== SOURCE RECORDS
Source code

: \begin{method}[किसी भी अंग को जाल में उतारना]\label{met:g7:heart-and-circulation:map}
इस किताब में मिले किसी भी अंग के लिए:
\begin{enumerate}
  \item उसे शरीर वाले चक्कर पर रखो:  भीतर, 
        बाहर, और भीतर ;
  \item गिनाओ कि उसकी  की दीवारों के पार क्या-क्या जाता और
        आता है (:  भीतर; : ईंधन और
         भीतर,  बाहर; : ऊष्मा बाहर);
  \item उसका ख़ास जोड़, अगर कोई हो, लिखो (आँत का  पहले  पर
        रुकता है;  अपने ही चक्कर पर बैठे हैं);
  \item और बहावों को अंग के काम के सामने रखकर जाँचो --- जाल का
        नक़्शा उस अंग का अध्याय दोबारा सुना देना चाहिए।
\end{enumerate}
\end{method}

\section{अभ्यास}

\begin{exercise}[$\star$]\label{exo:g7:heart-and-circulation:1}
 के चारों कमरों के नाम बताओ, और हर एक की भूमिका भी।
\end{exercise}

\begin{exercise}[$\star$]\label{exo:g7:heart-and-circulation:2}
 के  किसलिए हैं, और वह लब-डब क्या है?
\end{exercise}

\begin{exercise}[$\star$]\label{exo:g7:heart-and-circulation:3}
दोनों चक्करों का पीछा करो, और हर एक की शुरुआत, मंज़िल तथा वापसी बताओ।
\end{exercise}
====
__YOUR GOAL__.
The lines from the one with "दोनों चक्करों का" through the end of the data above are to be set down exactly, with both boundary lines included and no other lines.

__FINISHED TASK__.
दोनों चक्करों का पीछा करो, और हर एक की शुरुआत, मंज़िल तथा वापसी बताओ।
\end{exercise}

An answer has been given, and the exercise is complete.